Das Grünzeug der Stunde

Gaaanz langsam, wie es sich für „Slow Food“ gehört, hat er sich in die Küchen eingeschlichen: der Bärlauch

Der Tag, an dem Bärlauch zum Grünzeug der Stunde wurde, ist tropensonnenklar zu terminieren. Das war, als im ärmlichen Berliner Viertel namens Wedding in einer Eckkneipe namens „Bei Claudi & Kevin“ zur Bulette ein wenig Rucola beigelegt wurde. Eine kulinarische Geste, die der Claudi nicht als solche auffiel, denn das löwenzahnartige Blattwerk war im Supermarkt gerade im Angebot. Und wie der Berliner oder die Berlinerin so sagt: „Det jeht jar nich.“

Schon gar nicht in den Quartieren, wo nicht nur über Hartz IV räsonniert wird, sondern selbiges eine hin und wieder doch sehr anstrengende Realität ist.

Jedenfalls Bärlauch. Findet sich – noch! – in keinem Falafel, weder zur Currywurst noch als Dekoration am Tellerrand zu Königsberger Klopsen. Also nicht in Neukölln, Marzahn oder Reinickendorf. Alles ist neuerdings mit Bärlauch angereichert, beim Italiener in Schöneberg, als Pesto im wohlsortierten Kaufhaus oder als grünliche Flecken in der Sommerrahmpaste der örtlichen Delikatessenkette. Einige Blättchen dieses Krauts um die in weißem, leicht erwärmtem Balsamico für 36 Stunden eingelegten Möhrenstifte gewickelt: Das ist der Schlager der Saison. Neulich bei einem italienischen Delikatessenimbiss in Mitte, nah der Charité, der Ärztenachwuchs auf der Straße und im Lokal. Sagt ein junger Mann mit Trillerpfeife: „Also Rucola, das frisst doch jeder Prolet.“ Und keckert dazu ein Lächeln, das sie für ihn einnehmen soll. Sie hält sich neutral, eine junge Frau, auf dem sportlichen Busen ein Stethoskop tragend: „Als Crème ist Bärlauch doch das Beste.

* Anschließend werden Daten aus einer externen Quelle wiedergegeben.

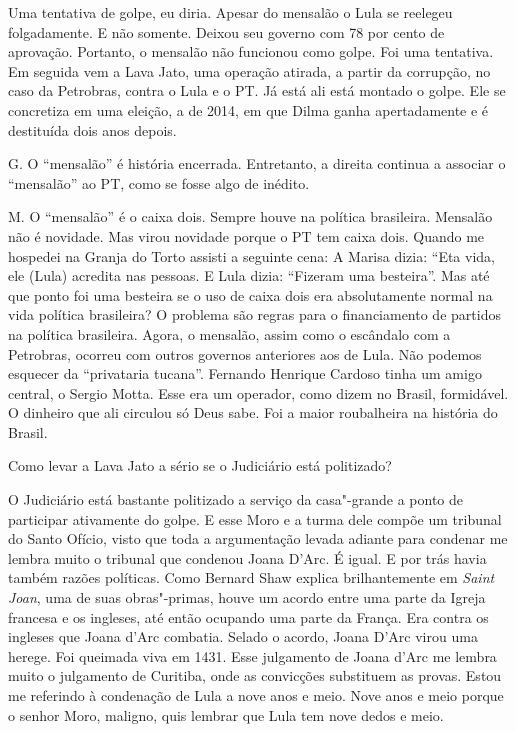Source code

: \falaM Uma tentativa de golpe, eu diria. Apesar do mensalão o Lula se
reelegeu folgadamente. E não somente. Deixou seu governo com 78 por
cento de aprovação. Portanto, o mensalão não funcionou como golpe. Foi
uma tentativa. Em seguida vem a Lava Jato, uma operação atirada, a
partir da corrupção, no caso da Petrobras, contra o Lula e o PT. Já está
ali está montado o golpe. Ele se concretiza em uma eleição, a de 2014,
em que Dilma ganha apertadamente e é destituída dois anos depois.

G. O ``mensalão'' é história encerrada. Entretanto, a direita continua a
associar o ``mensalão'' ao PT, como se fosse algo de inédito.

M. O ``mensalão'' é o caixa dois. Sempre houve na política brasileira.
Mensalão não é novidade. Mas virou novidade porque o PT tem caixa dois.
Quando me hospedei na Granja do Torto assisti a seguinte cena: A Marisa
dizia: ``Eta vida, ele (Lula) acredita nas pessoas. E Lula dizia:
``Fizeram uma besteira''. Mas até que ponto foi uma besteira se o uso de
caixa dois era absolutamente normal na vida política brasileira? O
problema são regras para o financiamento de partidos na política
brasileira. Agora, o mensalão, assim como o escândalo com a Petrobras,
ocorreu com outros governos anteriores aos de Lula. Não podemos esquecer
da ``privataria tucana''. Fernando Henrique Cardoso tinha um amigo
central, o Sergio Motta. Esse era um operador, como dizem no Brasil,
formidável. O dinheiro que ali circulou só Deus sabe. Foi a maior
roubalheira na história do Brasil.

\falaG Como levar a Lava Jato a sério se o Judiciário está politizado?

\falaM O Judiciário está bastante politizado a serviço da casa"-grande a
ponto de participar ativamente do golpe. E esse Moro e a turma dele
compõe um tribunal do Santo Ofício, visto que toda a argumentação levada
adiante para condenar me lembra muito o tribunal que condenou Joana
D'Arc. É igual. E por trás havia também razões políticas. Como Bernard
Shaw explica brilhantemente em \emph{Saint Joan}, uma de suas
obras"-primas, houve um acordo entre uma parte da Igreja francesa e os
ingleses, até então ocupando uma parte da França. Era contra os ingleses
que Joana d'Arc combatia. Selado o acordo, Joana D'Arc virou uma herege.
Foi queimada viva em 1431. Esse julgamento de Joana d'Arc me lembra
muito o julgamento de Curitiba, onde as convicções substituem as provas.
Estou me referindo à condenação de Lula a nove anos e meio. Nove anos e
meio porque o senhor Moro, maligno, quis lembrar que Lula tem nove dedos
e meio.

Man möchte auf der Stelle nicht weiter lauschen, vor allem nicht wissen, was beide wohl vor zehn Jahren gesagt hätten, damals, als Alfred Biolek in seiner Kochshow dieses mühselig zu pflückende Kaninchenfutter zur Ingredienz in allen Salaten erklärte.

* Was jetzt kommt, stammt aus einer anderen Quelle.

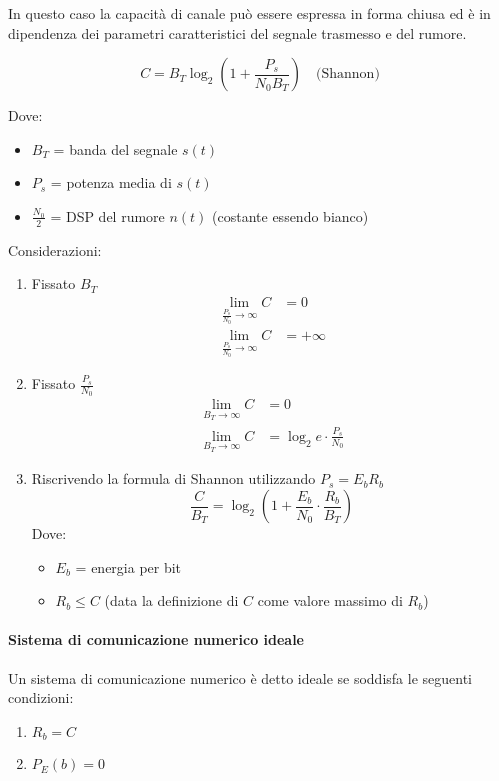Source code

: In questo caso la capacità di canale può essere espressa in forma chiusa ed è in dipendenza dei parametri caratteristici del segnale trasmesso e del rumore.

\[
    C = B_T \log_2 \left( 1 + \frac{P_s}{N_0 B_T} \right) \quad \text{(Shannon)}
\]

Dove:
\begin{itemize}
    \item \( B_T \) = banda del segnale \( s(t) \)
    \item \( P_s \) = potenza media di \( s(t) \)
    \item \( \frac{N_0}{2} \) = DSP del rumore \( n(t) \) (costante essendo bianco)
\end{itemize}

Considerazioni:

\begin{enumerate}
    \item Fissato \( B_T \)
          \begin{align*}
              \lim_{\frac{P_s}{N_0} \to \infty} C & = 0       \\
              \lim_{\frac{P_s}{N_0} \to \infty} C & = +\infty
          \end{align*}

    \item Fissato \( \frac{P_s}{N_0} \)
          \begin{align*}
              \lim_{B_T \to \infty} C & = 0                              \\
              \lim_{B_T \to \infty} C & = \log_2 e \cdot \frac{P_s}{N_0}
          \end{align*}

    \item Riscrivendo la formula di Shannon utilizzando \( P_s = E_b R_b \)
          \[
              \frac{C}{B_T} = \log_2 \left( 1 + \frac{E_b}{N_0} \cdot \frac{R_b}{B_T} \right)
          \]
          Dove:
          \begin{itemize}
              \item \( E_b \) = energia per bit
              \item \( R_b \leq C \) (data la definizione di \( C \) come valore massimo di \( R_b \))
          \end{itemize}
\end{enumerate}

\paragraph*{Sistema di comunicazione numerico ideale}
Un sistema di comunicazione numerico è detto ideale se soddisfa le seguenti condizioni:
\begin{enumerate}
    \item \( R_b = C \)
    \item \( P_E(b) = 0 \)
\end{enumerate}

Und unseretwegen soll dies auch alles so sein: Um der Gier der Avantgardeseligkeit, dem Ehrgeiz, Trends zu setzen, der oder die Erste zu sein, die oder der den Geheimtipp auf das Vertraulichste weiterwispert, um diesem Trieb Futter zu geben, wird wohl eines Tages gemähtes Gras gesotten, püriert und mit nepalesischem Schmand, leicht gewürzt mit hawaiianischem Schwarzsalz, angereichert auf den Speisekarten stehen.

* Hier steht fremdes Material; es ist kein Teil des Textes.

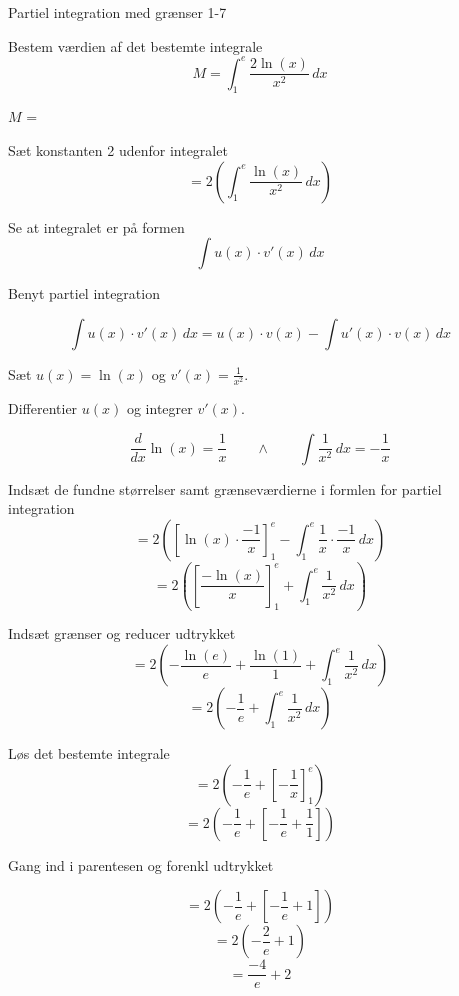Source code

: \documentclass{article}
\begin{document}
\begin{exercise}{Partiel integration med grænser 1-7}


Bestem værdien af det bestemte integrale
\[
M = \int_1^e \frac{2 \ln(x)}{x^2} \, dx
\]

$M$ = 

\hint
Sæt konstanten 2 udenfor integralet
\[
= 2 \left( \int_1^e \frac{\ln(x)}{x^2} \, dx\right)
\]

\hint

Se at integralet er på formen
\[
\int u(x) \cdot v'(x) \, dx
\]

\hint

Benyt partiel integration

\hint
\[
\int u(x) \cdot v'(x)\, dx = u(x) \cdot v(x) - \int u'(x) \cdot v(x) \, dx
\]
\hint

Sæt $u(x) = \ln(x)$ og $v'(x) = \frac{1}{x^2}$.


\hint

Differentier $u(x)$ og integrer $v'(x)$.

\hint
\[
\frac{d}{dx} \ln(x) = \frac{1}{x} \qquad \wedge \qquad \int \frac{1}{x^2} \, dx = - \frac{1}{x}
\]

\hint

Indsæt de fundne størrelser samt grænseværdierne i formlen for partiel integration
\[
= 2 \left( \left[\ln(x) \cdot \frac{-1}{x} \right]_{1}^{e} - \int_{1}^{e} \frac{1}{x} \cdot \frac{-1}{x} \, dx \right)
\]
\[
=2 \left( \left[\frac{ - \ln(x)}{x} \right]_{1}^{e} + \int_{1}^{e} \frac{1}{x^2} \, dx \right)
\]

\hint

Indsæt grænser og reducer udtrykket
\[
= 2 \left(- \frac{\ln(e)}{e} + \frac{\ln(1)}{1} + \int_{1}^{e} \frac{1}{x^2} \, dx \right)
\]
\[
= 2 \left(- \frac{1}{e} + \int_{1}^{e} \frac{1}{x^2} \, dx \right)
\]

\hint
Løs det bestemte integrale
\[
= 2 \left(- \frac{1}{e} + \left[- \frac{1}{x}\right]_1^e\right)
\]
\[
= 2 \left(- \frac{1}{e} + \left[- \frac{1}{e} + \frac{1}{1}\right]\right)
\]

\hint
Gang ind i parentesen og forenkl udtrykket

\hint
\[
= 2 \left(- \frac{1}{e} + \left[- \frac{1}{e} + 1\right]\right)
\]
\[
= 2 \left(- \frac{2}{e} + 1\right)
\]
\[
= \frac{-4}{e} + 2
\]



\end{exercise}

\newpage
\end{document}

Wer das Geld hat, soll es ausgeben – und wer viel hat, möge nicht geizen. Denn das hieße, die neue deutsche Lust am Konsum wenige Monate vor der Mehrwertsteuererhöhung – man gönnt sich ja sonst überhaupt nix, reut die Vergangenheit und bangt lustvoll um die Zukunft – zu unterschätzen. Die Frage bliebe einzig, ob das Gras aus ökologischer Mähung oder banaler Wohnsiedlungssitzrasenmäherproduktion stammt. Und ob es mit Blümchen angereichert sein darf. Wenn ja, ließe sich mit etwas Geschick leicht ein Dialog der Gräser um die Wachtelbrüstchen komponieren.

Warum auch nicht? „Dialog der Früchte“ hieß ein trivialer Obstsalat in den Achtzigern – warum nicht einer der bodennahen Nutzpflanzen auf Tellern zum Hauptgericht? Brennnesseln gab es doch auch schon als „amuse geule“ und sogar in Suppen, wenngleich, als Differenz zu Erinnerungen an die kargen Fuffziger, moralisch aufgewertet: Das Kraut, durch das niemand mit kurzen Hosen oder im Mini laufen möchte, kam zu sich selbst, als das erste deutschsprachige Rezeptbuch vorschlug, es zu Kalbsspitzen zu reichen, leicht in 60 Grad mildem Olivenöl gewendet, im Falle der Beilage zu einem Fleischteil noch vermischt mit ungeschältem, aber gedämpftem Streuobst. Das isst sich delikat und nennt sich im Übrigen „Slow Food“.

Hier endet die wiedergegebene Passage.